╭─ SOURCE MATERIAL
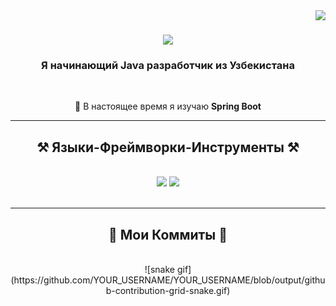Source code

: <!--
## Hi there 👋

**Orunov-Sultan/Orunov-Sultan** is a ✨ _special_ ✨ repository because its `README.md` (this file) appears on your GitHub profile.

Here are some ideas to get you started:

- 🔭 I’m currently working on ...
- 🌱 I’m currently learning ...
- 👯 I’m looking to collaborate on ...
- 🤔 I’m looking for help with ...
- 💬 Ask me about ...
- 📫 How to reach me: ...
- 😄 Pronouns: ...
- ⚡ Fun fact: ...
-->

<img align="right" src="https://visitor-badge.laobi.icu/badge?page_id=Orunov-Sultan.Orunov-Sultan" />

<h1 align="center">
    <img src="https://readme-typing-svg.herokuapp.com/?font=Righteous&size=35&center=true&vCenter=true&width=500&height=70&duration=4000&lines=Всем+Привет!+👋;+Я+Орунов+Султан!;" />
</h1>

<h3 align="center">Я начинающий Java разработчик из Узбекистана</h3>

<br/>

<div align="center">
  
 🌱 В настоящее время я изучаю **Spring Boot**

 </div>
 
 <hr/>
 
<h2 align="center">⚒️ Языки-Фреймворки-Инструменты ⚒️</h2>
<br/>
<div align="center">
    <img src="https://skillicons.dev/icons?i=html,css,bootstrap,tailwind,vscode,github,git" />    
    <img src="https://skillicons.dev/icons?i=react,typescript,java,spring,mysql" />
    <br>
</div>

<br/>
<hr/>
 
<div align="center">
  <h2>🐍 Мои Коммиты 🐍</h2>
  <br>
  ![snake gif](https://github.com/YOUR_USERNAME/YOUR_USERNAME/blob/output/github-contribution-grid-snake.gif)
  
  <br/><br/><br/>
</div>
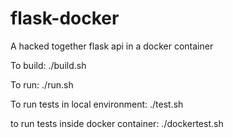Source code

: # flask-docker
A hacked together flask api in a docker container

To build: ./build.sh

To run: ./run.sh

To run tests in local environment: ./test.sh

to run tests inside docker container: ./dockertest.sh
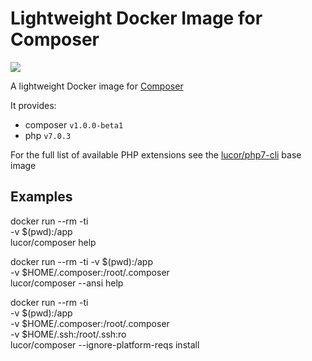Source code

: # Lightweight Docker Image for Composer

[![](https://badge.imagelayers.io/lucor/composer:latest.svg)](https://imagelayers.io/?images=lucor/composer:latest 'Get your own badge on imagelayers.io')

A lightweight Docker image for [Composer](https://getcomposer.org/)

It provides:

  - composer `v1.0.0-beta1`
  - php `v7.0.3`

For the full list of available PHP extensions see the [lucor/php7-cli](https://hub.docker.com/r/lucor/php7-cli/) base image 

## Examples

  docker run --rm -ti \
    -v $(pwd):/app \
    lucor/composer help

  docker run --rm -ti 
    -v $(pwd):/app \
    -v $HOME/.composer:/root/.composer \
    lucor/composer --ansi help
  
  docker run --rm -ti \
    -v $(pwd):/app \
    -v $HOME/.composer:/root/.composer \
    -v $HOME/.ssh:/root/.ssh:ro \
    lucor/composer --ignore-platform-reqs install

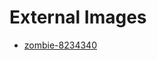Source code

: # External Images

* [zombie-8234340](https://pixabay.com/vectors/zombie-undead-monster-adorable-8234340/)
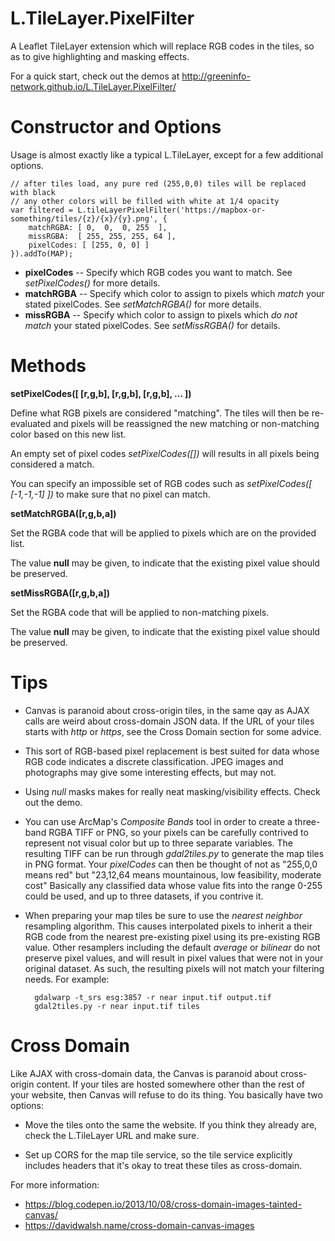 # L.TileLayer.PixelFilter

A Leaflet TileLayer extension which will replace RGB codes in the tiles, so as to give highlighting and masking effects.

For a quick start, check out the demos at http://greeninfo-network.github.io/L.TileLayer.PixelFilter/

# Constructor and Options

Usage is almost exactly like a typical L.TileLayer, except for a few additional options.

    // after tiles load, any pure red (255,0,0) tiles will be replaced with black
    // any other colors will be filled with white at 1/4 opacity
    var filtered = L.tileLayerPixelFilter('https://mapbox-or-something/tiles/{z}/{x}/{y}.png', {
        matchRGBA: [ 0,  0,  0, 255  ],
        missRGBA:  [ 255, 255, 255, 64 ],
        pixelCodes: [ [255, 0, 0] ]
    }).addTo(MAP);

* **pixelCodes** -- Specify which RGB codes you want to match. See *setPixelCodes()* for more details.
* **matchRGBA** -- Specify which color to assign to pixels which *match* your stated pixelCodes. See *setMatchRGBA()* for more details.
* **missRGBA** -- Specify which color to assign to pixels which *do not match* your stated pixelCodes. See *setMissRGBA()* for details.

# Methods

**setPixelCodes([ [r,g,b], [r,g,b], [r,g,b], ... ])**

Define what RGB pixels are considered "matching". The tiles will then be re-evaluated and pixels will be reassigned the new matching or non-matching color based on this new list.

An empty set of pixel codes *setPixelCodes([])* will results in all pixels being considered a match.

You can specify an impossible set of RGB codes such as *setPixelCodes([ [-1,-1,-1] ])* to make sure that no pixel can match.

**setMatchRGBA([r,g,b,a])**

Set the RGBA code that will be applied to pixels which are on the provided list.

The value **null** may be given, to indicate that the existing pixel value should be preserved.


**setMissRGBA([r,g,b,a])**

Set the RGBA code that will be applied to non-matching pixels.

The value **null** may be given, to indicate that the existing pixel value should be preserved.

# Tips

* Canvas is paranoid about cross-origin tiles, in the same qay as AJAX calls are weird about cross-domain JSON data. If the URL of your tiles starts with *http* or *https*, see the Cross Domain section for some advice.

* This sort of RGB-based pixel replacement is best suited for data whose RGB code indicates a discrete classification. JPEG images and photographs may give some interesting effects, but may not.

* Using *null* masks makes for really neat masking/visibility effects. Check out the demo.

* You can use ArcMap's *Composite Bands* tool in order to create a three-band RGBA TIFF or PNG, so your pixels can be carefully contrived to represent not visual color but up to three separate variables. The resulting TIFF can be run through *gdal2tiles.py* to generate the map tiles in PNG format. Your *pixelCodes* can then be thought of not as "255,0,0 means red" but "23,12,64 means mountainous, low feasibility, moderate cost" Basically any classified data whose value fits into the range 0-255 could be used, and up to three datasets, if you contrive it.

* When preparing your map tiles be sure to use the *nearest neighbor* resampling algorithm. This causes interpolated pixels to inherit a their RGB code from the nearest pre-existing pixel using its pre-existing RGB value. Other resamplers including the default *average* or *bilinear* do not preserve pixel values, and will result in pixel values that were not in your original dataset. As such, the resulting pixels will not match your filtering needs. For example:

        gdalwarp -t_srs esg:3857 -r near input.tif output.tif
        gdal2tiles.py -r near input.tif tiles

# Cross Domain

Like AJAX with cross-domain data, the Canvas is paranoid about cross-origin content. If your tiles are hosted somewhere other than the rest of your website, then Canvas will refuse to do its thing. You basically have two options:

* Move the tiles onto the same the website. If you think they already are, check the L.TileLayer URL and make sure.

* Set up CORS for the map tile service, so the tile service explicitly includes headers that it's okay to treat these tiles as cross-domain.

For more information:
* https://blog.codepen.io/2013/10/08/cross-domain-images-tainted-canvas/
* https://davidwalsh.name/cross-domain-canvas-images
╰─
EXERCISE: Set down all of the material word for word, minus its pictures.

YOUR RESPONSE:
Source code

: <!--
## Hi there 👋

**Orunov-Sultan/Orunov-Sultan** is a ✨ _special_ ✨ repository because its `README.md` (this file) appears on your GitHub profile.

Here are some ideas to get you started:

- 🔭 I’m currently working on ...
- 🌱 I’m currently learning ...
- 👯 I’m looking to collaborate on ...
- 🤔 I’m looking for help with ...
- 💬 Ask me about ...
- 📫 How to reach me: ...
- 😄 Pronouns: ...
- ⚡ Fun fact: ...
-->

<img align="right" src="https://visitor-badge.laobi.icu/badge?page_id=Orunov-Sultan.Orunov-Sultan" />

<h1 align="center">
    <img src="https://readme-typing-svg.herokuapp.com/?font=Righteous&size=35&center=true&vCenter=true&width=500&height=70&duration=4000&lines=Всем+Привет!+👋;+Я+Орунов+Султан!;" />
</h1>

<h3 align="center">Я начинающий Java разработчик из Узбекистана</h3>

<br/>

<div align="center">
  
 🌱 В настоящее время я изучаю **Spring Boot**

 </div>
 
 <hr/>
 
<h2 align="center">⚒️ Языки-Фреймворки-Инструменты ⚒️</h2>
<br/>
<div align="center">
    <img src="https://skillicons.dev/icons?i=html,css,bootstrap,tailwind,vscode,github,git" />    
    <img src="https://skillicons.dev/icons?i=react,typescript,java,spring,mysql" />
    <br>
</div>

<br/>
<hr/>
 
<div align="center">
  <h2>🐍 Мои Коммиты 🐍</h2>
  <br>
  ![snake gif](https://github.com/YOUR_USERNAME/YOUR_USERNAME/blob/output/github-contribution-grid-snake.gif)
  
  <br/><br/><br/>
</div>
Source code

: # flask-docker
A hacked together flask api in a docker container

To build: ./build.sh

To run: ./run.sh

To run tests in local environment: ./test.sh

to run tests inside docker container: ./dockertest.sh
Source code

: # Lightweight Docker Image for Composer

[![](https://badge.imagelayers.io/lucor/composer:latest.svg)](https://imagelayers.io/?images=lucor/composer:latest 'Get your own badge on imagelayers.io')

A lightweight Docker image for [Composer](https://getcomposer.org/)

It provides:

  - composer `v1.0.0-beta1`
  - php `v7.0.3`

For the full list of available PHP extensions see the [lucor/php7-cli](https://hub.docker.com/r/lucor/php7-cli/) base image 

## Examples

  docker run --rm -ti \
    -v $(pwd):/app \
    lucor/composer help

  docker run --rm -ti 
    -v $(pwd):/app \
    -v $HOME/.composer:/root/.composer \
    lucor/composer --ansi help
  
  docker run --rm -ti \
    -v $(pwd):/app \
    -v $HOME/.composer:/root/.composer \
    -v $HOME/.ssh:/root/.ssh:ro \
    lucor/composer --ignore-platform-reqs install

Source code

: # External Images

* [zombie-8234340](https://pixabay.com/vectors/zombie-undead-monster-adorable-8234340/)
 # L.TileLayer.PixelFilter

A Leaflet TileLayer extension which will replace RGB codes in the tiles, so as to give highlighting and masking effects.

For a quick start, check out the demos at http://greeninfo-network.github.io/L.TileLayer.PixelFilter/

# Constructor and Options

Usage is almost exactly like a typical L.TileLayer, except for a few additional options.

    // after tiles load, any pure red (255,0,0) tiles will be replaced with black
    // any other colors will be filled with white at 1/4 opacity
    var filtered = L.tileLayerPixelFilter('https://mapbox-or-something/tiles/{z}/{x}/{y}.png', {
        matchRGBA: [ 0,  0,  0, 255  ],
        missRGBA:  [ 255, 255, 255, 64 ],
        pixelCodes: [ [255, 0, 0] ]
    }).addTo(MAP);

* **pixelCodes** -- Specify which RGB codes you want to match. See *setPixelCodes()* for more details.
* **matchRGBA** -- Specify which color to assign to pixels which *match* your stated pixelCodes. See *setMatchRGBA()* for more details.
* **missRGBA** -- Specify which color to assign to pixels which *do not match* your stated pixelCodes. See *setMissRGBA()* for details.

# Methods

**setPixelCodes([ [r,g,b], [r,g,b], [r,g,b], ... ])**

Define what RGB pixels are considered "matching". The tiles will then be re-evaluated and pixels will be reassigned the new matching or non-matching color based on this new list.

An empty set of pixel codes *setPixelCodes([])* will results in all pixels being considered a match.

You can specify an impossible set of RGB codes such as *setPixelCodes([ [-1,-1,-1] ])* to make sure that no pixel can match.

**setMatchRGBA([r,g,b,a])**

Set the RGBA code that will be applied to pixels which are on the provided list.

The value **null** may be given, to indicate that the existing pixel value should be preserved.


**setMissRGBA([r,g,b,a])**

Set the RGBA code that will be applied to non-matching pixels.

The value **null** may be given, to indicate that the existing pixel value should be preserved.

# Tips

* Canvas is paranoid about cross-origin tiles, in the same qay as AJAX calls are weird about cross-domain JSON data. If the URL of your tiles starts with *http* or *https*, see the Cross Domain section for some advice.

* This sort of RGB-based pixel replacement is best suited for data whose RGB code indicates a discrete classification. JPEG images and photographs may give some interesting effects, but may not.

* Using *null* masks makes for really neat masking/visibility effects. Check out the demo.

* You can use ArcMap's *Composite Bands* tool in order to create a three-band RGBA TIFF or PNG, so your pixels can be carefully contrived to represent not visual color but up to three separate variables. The resulting TIFF can be run through *gdal2tiles.py* to generate the map tiles in PNG format. Your *pixelCodes* can then be thought of not as "255,0,0 means red" but "23,12,64 means mountainous, low feasibility, moderate cost" Basically any classified data whose value fits into the range 0-255 could be used, and up to three datasets, if you contrive it.

* When preparing your map tiles be sure to use the *nearest neighbor* resampling algorithm. This causes interpolated pixels to inherit a their RGB code from the nearest pre-existing pixel using its pre-existing RGB value. Other resamplers including the default *average* or *bilinear* do not preserve pixel values, and will result in pixel values that were not in your original dataset. As such, the resulting pixels will not match your filtering needs. For example:

        gdalwarp -t_srs esg:3857 -r near input.tif output.tif
        gdal2tiles.py -r near input.tif tiles

# Cross Domain

Like AJAX with cross-domain data, the Canvas is paranoid about cross-origin content. If your tiles are hosted somewhere other than the rest of your website, then Canvas will refuse to do its thing. You basically have two options:

* Move the tiles onto the same the website. If you think they already are, check the L.TileLayer URL and make sure.

* Set up CORS for the map tile service, so the tile service explicitly includes headers that it's okay to treat these tiles as cross-domain.

For more information:
* https://blog.codepen.io/2013/10/08/cross-domain-images-tainted-canvas/
* https://davidwalsh.name/cross-domain-canvas-images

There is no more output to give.